ENTRIES PROVIDED »
• • • • •
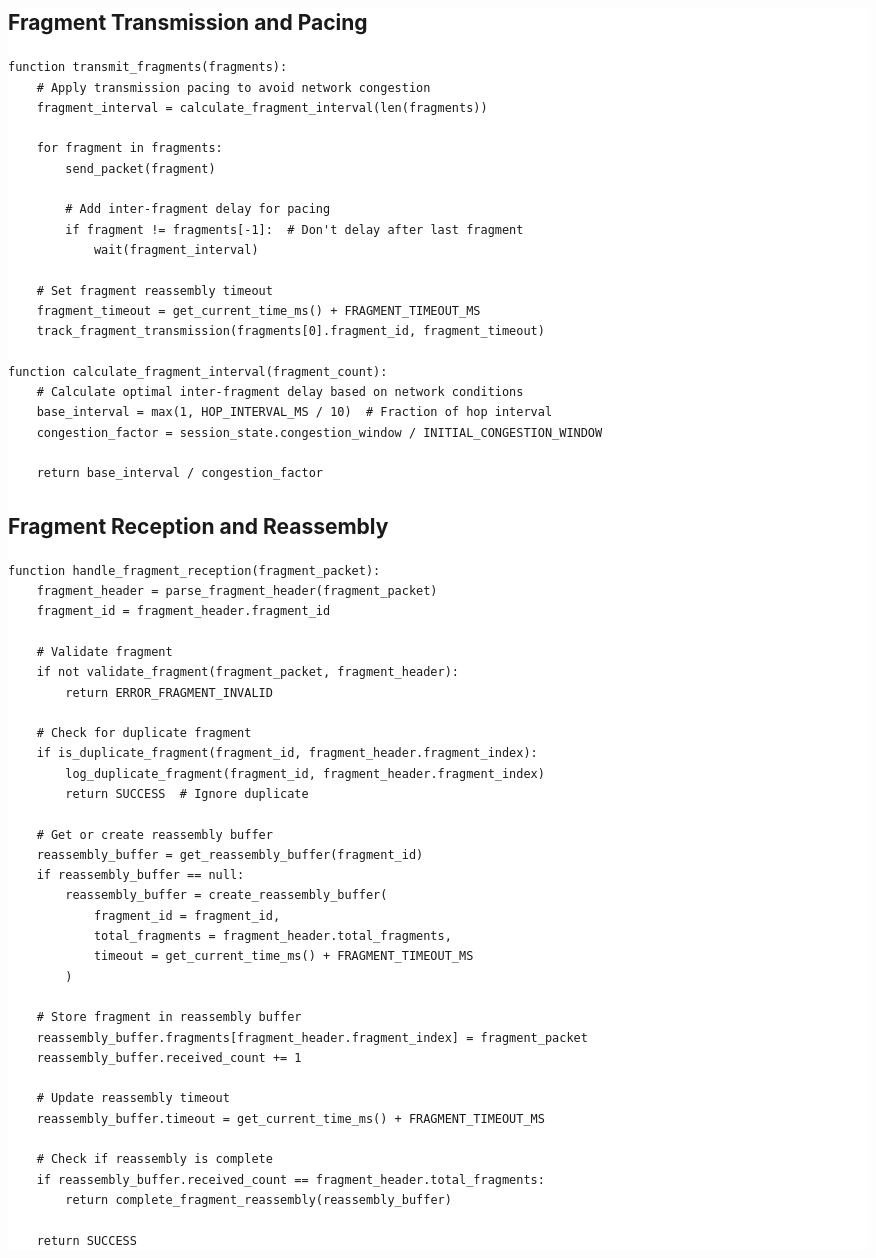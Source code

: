 ## Fragment Transmission and Pacing

```pseudocode
function transmit_fragments(fragments):
    # Apply transmission pacing to avoid network congestion
    fragment_interval = calculate_fragment_interval(len(fragments))
    
    for fragment in fragments:
        send_packet(fragment)
        
        # Add inter-fragment delay for pacing
        if fragment != fragments[-1]:  # Don't delay after last fragment
            wait(fragment_interval)
    
    # Set fragment reassembly timeout
    fragment_timeout = get_current_time_ms() + FRAGMENT_TIMEOUT_MS
    track_fragment_transmission(fragments[0].fragment_id, fragment_timeout)

function calculate_fragment_interval(fragment_count):
    # Calculate optimal inter-fragment delay based on network conditions
    base_interval = max(1, HOP_INTERVAL_MS / 10)  # Fraction of hop interval
    congestion_factor = session_state.congestion_window / INITIAL_CONGESTION_WINDOW
    
    return base_interval / congestion_factor
```

## Fragment Reception and Reassembly

```pseudocode
function handle_fragment_reception(fragment_packet):
    fragment_header = parse_fragment_header(fragment_packet)
    fragment_id = fragment_header.fragment_id
    
    # Validate fragment
    if not validate_fragment(fragment_packet, fragment_header):
        return ERROR_FRAGMENT_INVALID
    
    # Check for duplicate fragment
    if is_duplicate_fragment(fragment_id, fragment_header.fragment_index):
        log_duplicate_fragment(fragment_id, fragment_header.fragment_index)
        return SUCCESS  # Ignore duplicate
    
    # Get or create reassembly buffer
    reassembly_buffer = get_reassembly_buffer(fragment_id)
    if reassembly_buffer == null:
        reassembly_buffer = create_reassembly_buffer(
            fragment_id = fragment_id,
            total_fragments = fragment_header.total_fragments,
            timeout = get_current_time_ms() + FRAGMENT_TIMEOUT_MS
        )
    
    # Store fragment in reassembly buffer
    reassembly_buffer.fragments[fragment_header.fragment_index] = fragment_packet
    reassembly_buffer.received_count += 1
    
    # Update reassembly timeout
    reassembly_buffer.timeout = get_current_time_ms() + FRAGMENT_TIMEOUT_MS
    
    # Check if reassembly is complete
    if reassembly_buffer.received_count == fragment_header.total_fragments:
        return complete_fragment_reassembly(reassembly_buffer)
    
    return SUCCESS
```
• • • • •
YOUR GOAL » Everything in the listing except the pictures must come back exactly as written.

ANSWER TO THIS PROBLEM »
Source code

: ## Fragment Transmission and Pacing

```pseudocode
function transmit_fragments(fragments):
    # Apply transmission pacing to avoid network congestion
    fragment_interval = calculate_fragment_interval(len(fragments))
    
    for fragment in fragments:
        send_packet(fragment)
        
        # Add inter-fragment delay for pacing
        if fragment != fragments[-1]:  # Don't delay after last fragment
            wait(fragment_interval)
    
    # Set fragment reassembly timeout
    fragment_timeout = get_current_time_ms() + FRAGMENT_TIMEOUT_MS
    track_fragment_transmission(fragments[0].fragment_id, fragment_timeout)

function calculate_fragment_interval(fragment_count):
    # Calculate optimal inter-fragment delay based on network conditions
    base_interval = max(1, HOP_INTERVAL_MS / 10)  # Fraction of hop interval
    congestion_factor = session_state.congestion_window / INITIAL_CONGESTION_WINDOW
    
    return base_interval / congestion_factor
```

## Fragment Reception and Reassembly

```pseudocode
function handle_fragment_reception(fragment_packet):
    fragment_header = parse_fragment_header(fragment_packet)
    fragment_id = fragment_header.fragment_id
    
    # Validate fragment
    if not validate_fragment(fragment_packet, fragment_header):
        return ERROR_FRAGMENT_INVALID
    
    # Check for duplicate fragment
    if is_duplicate_fragment(fragment_id, fragment_header.fragment_index):
        log_duplicate_fragment(fragment_id, fragment_header.fragment_index)
        return SUCCESS  # Ignore duplicate
    
    # Get or create reassembly buffer
    reassembly_buffer = get_reassembly_buffer(fragment_id)
    if reassembly_buffer == null:
        reassembly_buffer = create_reassembly_buffer(
            fragment_id = fragment_id,
            total_fragments = fragment_header.total_fragments,
            timeout = get_current_time_ms() + FRAGMENT_TIMEOUT_MS
        )
    
    # Store fragment in reassembly buffer
    reassembly_buffer.fragments[fragment_header.fragment_index] = fragment_packet
    reassembly_buffer.received_count += 1
    
    # Update reassembly timeout
    reassembly_buffer.timeout = get_current_time_ms() + FRAGMENT_TIMEOUT_MS
    
    # Check if reassembly is complete
    if reassembly_buffer.received_count == fragment_header.total_fragments:
        return complete_fragment_reassembly(reassembly_buffer)
    
    return SUCCESS
```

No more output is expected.